Co-parenting counselors are licensed professionals with an educational background in therapy, counseling, social work, or psychology. This includes social workers, marriage and family therapists, professional counselors, and psychologists. They are required to complete a master’s or doctorate degree and have a certain number of supervised hours of experience.
While there’s no co-parenting counselor certification, most co-parenting counselors have specialized training in divorce mediation, parenting education, and/or family therapy.
6 Questions to Ask a Potential Family Therapist
You may be wondering what to expect and how to prepare for co-parenting counseling. Don’t hesitate to write your questions down beforehand and ask the counselor either prior to or during your first appointment.
Six questions to ask before beginning co-parenting counseling are:
- How can I prepare for my first session/subsequent sessions?
- How often will we meet for counseling?
- How long will co-parenting counseling last for?
- What are the goals for counseling?
- Will there be homework assignments between sessions?
- Are my sessions confidential or will my information be shared with a judge?
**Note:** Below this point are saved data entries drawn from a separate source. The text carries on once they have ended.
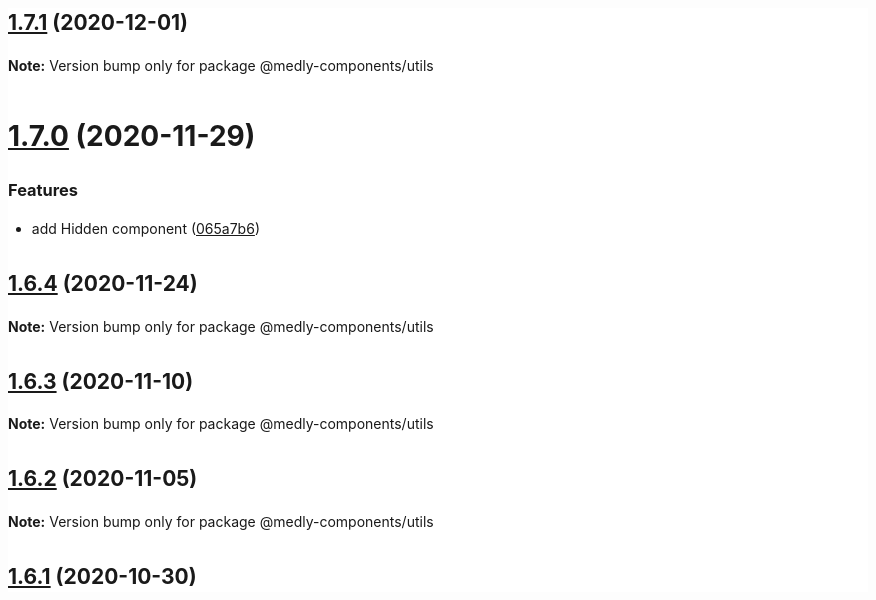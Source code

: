 ## [1.7.1](https://github.com/medly/medly-components/compare/@medly-components/utils@1.7.0...@medly-components/utils@1.7.1) (2020-12-01)

**Note:** Version bump only for package @medly-components/utils





# [1.7.0](https://github.com/medly/medly-components/compare/@medly-components/utils@1.6.4...@medly-components/utils@1.7.0) (2020-11-29)


### Features

* add Hidden component ([065a7b6](https://github.com/medly/medly-components/commit/065a7b6740eb48f5a3e1ae1b193054c4a3cf8868))





## [1.6.4](https://github.com/medly/medly-components/compare/@medly-components/utils@1.6.3...@medly-components/utils@1.6.4) (2020-11-24)

**Note:** Version bump only for package @medly-components/utils





## [1.6.3](https://github.com/medly/medly-components/compare/@medly-components/utils@1.6.2...@medly-components/utils@1.6.3) (2020-11-10)

**Note:** Version bump only for package @medly-components/utils





## [1.6.2](https://github.com/medly/medly-components/compare/@medly-components/utils@1.6.1...@medly-components/utils@1.6.2) (2020-11-05)

**Note:** Version bump only for package @medly-components/utils





## [1.6.1](https://github.com/medly/medly-components/compare/@medly-components/utils@1.6.0...@medly-components/utils@1.6.1) (2020-10-30)
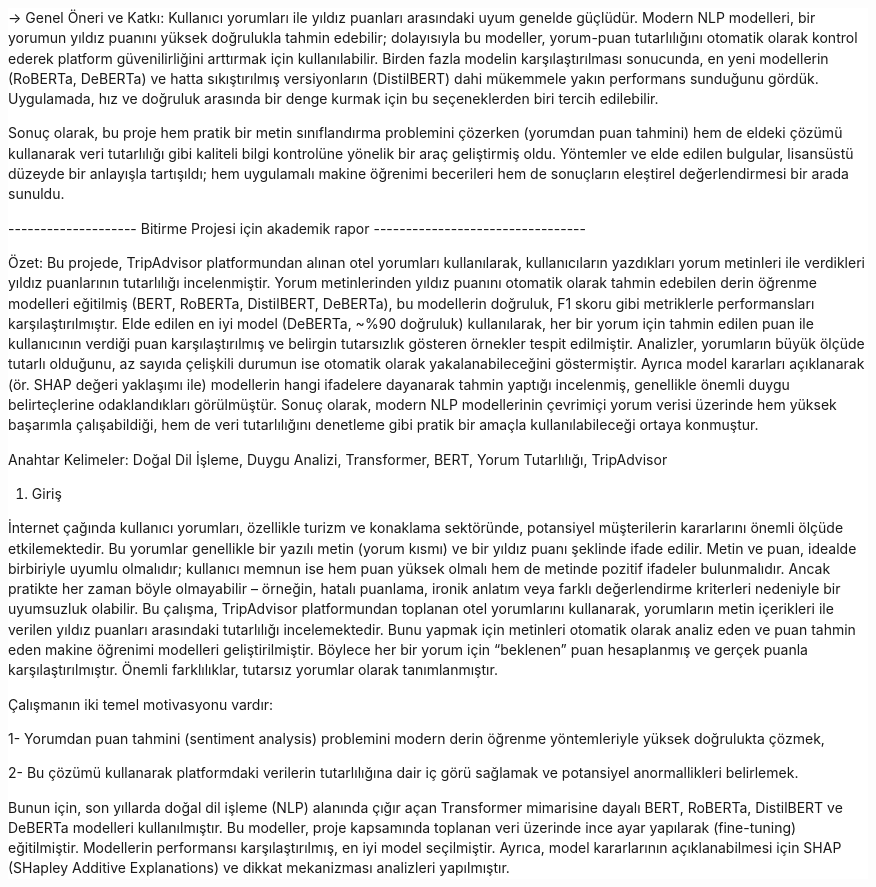  -> Genel Öneri ve Katkı: Kullanıcı yorumları ile yıldız puanları arasındaki uyum genelde güçlüdür. Modern NLP modelleri, bir yorumun yıldız puanını yüksek doğrulukla tahmin edebilir; dolayısıyla bu modeller, yorum-puan tutarlılığını otomatik olarak kontrol ederek platform güvenilirliğini arttırmak için kullanılabilir. Birden fazla modelin karşılaştırılması sonucunda, en yeni modellerin (RoBERTa, DeBERTa) ve hatta sıkıştırılmış versiyonların (DistilBERT) dahi mükemmele yakın performans sunduğunu gördük. Uygulamada, hız ve doğruluk arasında bir denge kurmak için bu seçeneklerden biri tercih edilebilir.

Sonuç olarak, bu proje hem pratik bir metin sınıflandırma problemini çözerken (yorumdan puan tahmini) hem de eldeki çözümü kullanarak veri tutarlılığı gibi kaliteli bilgi kontrolüne yönelik bir araç geliştirmiş oldu. Yöntemler ve elde edilen bulgular, lisansüstü düzeyde bir anlayışla tartışıldı; hem uygulamalı makine öğrenimi becerileri hem de sonuçların eleştirel değerlendirmesi bir arada sunuldu.




 --------------------    Bitirme Projesi için akademik rapor ---------------------------------

 Özet: Bu projede, TripAdvisor platformundan alınan otel yorumları kullanılarak, kullanıcıların yazdıkları yorum metinleri ile verdikleri yıldız puanlarının tutarlılığı incelenmiştir. Yorum metinlerinden yıldız puanını otomatik olarak tahmin edebilen derin öğrenme modelleri eğitilmiş (BERT, RoBERTa, DistilBERT, DeBERTa), bu modellerin doğruluk, F1 skoru gibi metriklerle performansları karşılaştırılmıştır. Elde edilen en iyi model (DeBERTa, ~%90 doğruluk) kullanılarak, her bir yorum için tahmin edilen puan ile kullanıcının verdiği puan karşılaştırılmış ve belirgin tutarsızlık gösteren örnekler tespit edilmiştir. Analizler, yorumların büyük ölçüde tutarlı olduğunu, az sayıda çelişkili durumun ise otomatik olarak yakalanabileceğini göstermiştir. Ayrıca model kararları açıklanarak (ör. SHAP değeri yaklaşımı ile) modellerin hangi ifadelere dayanarak tahmin yaptığı incelenmiş, genellikle önemli duygu belirteçlerine odaklandıkları görülmüştür. Sonuç olarak, modern NLP modellerinin çevrimiçi yorum verisi üzerinde hem yüksek başarımla çalışabildiği, hem de veri tutarlılığını denetleme gibi pratik bir amaçla kullanılabileceği ortaya konmuştur.
 
 Anahtar Kelimeler: Doğal Dil İşleme, Duygu Analizi, Transformer, BERT, Yorum Tutarlılığı, TripAdvisor

 1. Giriş
    
İnternet çağında kullanıcı yorumları, özellikle turizm ve konaklama sektöründe, potansiyel müşterilerin kararlarını önemli ölçüde etkilemektedir. Bu yorumlar genellikle bir yazılı metin (yorum kısmı) ve bir yıldız puanı şeklinde ifade edilir. Metin ve puan, idealde birbiriyle uyumlu olmalıdır; kullanıcı memnun ise hem puan yüksek olmalı hem de metinde pozitif ifadeler bulunmalıdır. Ancak pratikte her zaman böyle olmayabilir – örneğin, hatalı puanlama, ironik anlatım veya farklı değerlendirme kriterleri nedeniyle bir uyumsuzluk olabilir. Bu çalışma, TripAdvisor platformundan toplanan otel yorumlarını kullanarak, yorumların metin içerikleri ile verilen yıldız puanları arasındaki tutarlılığı incelemektedir. Bunu yapmak için metinleri otomatik olarak analiz eden ve puan tahmin eden makine öğrenimi modelleri geliştirilmiştir. Böylece her bir yorum için “beklenen” puan hesaplanmış ve gerçek puanla karşılaştırılmıştır. Önemli farklılıklar, tutarsız yorumlar olarak tanımlanmıştır. 

Çalışmanın iki temel motivasyonu vardır:

 1- Yorumdan puan tahmini (sentiment analysis) problemini modern derin öğrenme yöntemleriyle yüksek doğrulukta çözmek,
 
 2- Bu çözümü kullanarak platformdaki verilerin tutarlılığına dair iç görü sağlamak ve potansiyel anormallikleri belirlemek.

 Bunun için, son yıllarda doğal dil işleme (NLP) alanında çığır açan Transformer mimarisine dayalı BERT, RoBERTa, DistilBERT ve DeBERTa modelleri kullanılmıştır. Bu modeller, proje kapsamında toplanan veri üzerinde ince ayar yapılarak (fine-tuning) eğitilmiştir. Modellerin performansı karşılaştırılmış, en iyi model seçilmiştir. Ayrıca, model kararlarının açıklanabilmesi için SHAP (SHapley Additive Explanations) ve dikkat mekanizması analizleri yapılmıştır.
What to Expect at Your First Session
The first session is typically an evaluation where a counselor will ask each parent questions pertaining to the divorce, their children, and their hopes and expectations for the future. They may ask about the couple’s relationship, reasons for divorcing, and typical approaches to parenting. This helps give the counselor an idea of the family dynamics and what would be most helpful to focus on.
The counselor will also discuss confidentiality and its limits. If you are mandated to attend by a judge, they will explain what information will be shared and what will be kept private. Certain information, like disclosing child abuse, may also require the counselor to break confidentiality. They will also provide an opportunity for you to ask any questions and discuss the length, frequency, and goals of counseling.
Is Co-parenting Counseling Effective?
Co-parenting counseling is a helpful tool for parents who are going through a separation or divorce and are having a hard time agreeing on anything when it comes to their children. Parents who participate in co-parenting counseling have reported that it has positively impacted the divorce process.8
Here are four benefits of co-parenting counseling:
- Enhanced parental well-being2
- Improved relationship between co-parents2
- Better cooperation among co-parents8
- Less need for legal involvement during divorce4
How Is Co-parenting Counseling Different Than Other Counseling Options?
Co-parenting counseling differs from other types of therapy and counseling in its focus on the child(ren) first. Other types of therapy and counseling may be more helpful for couples who are considering a divorce or struggling in their relationship. These other approaches may even be used in conjunction with co-parenting counseling.
Co-parenting Counseling vs. Divorce Counseling
Divorce counseling helps couples who are considering divorce or going through it. The focus of this type of counseling is to aid couples transition through divorce as smoothly as possible. The goal is to help couples work through issues related to their divorce so that each partner can cope effectively.
Co-parenting Counseling vs. Family Therapy
Family therapy or couples therapy helps families understand and work through issues in their relationships. The goals of these types of therapy are to improve communication and conflict resolution, establish healthy co-parenting boundaries, and foster empathy and understanding between family members. These types of therapy are typically sought before a couple decides to divorce.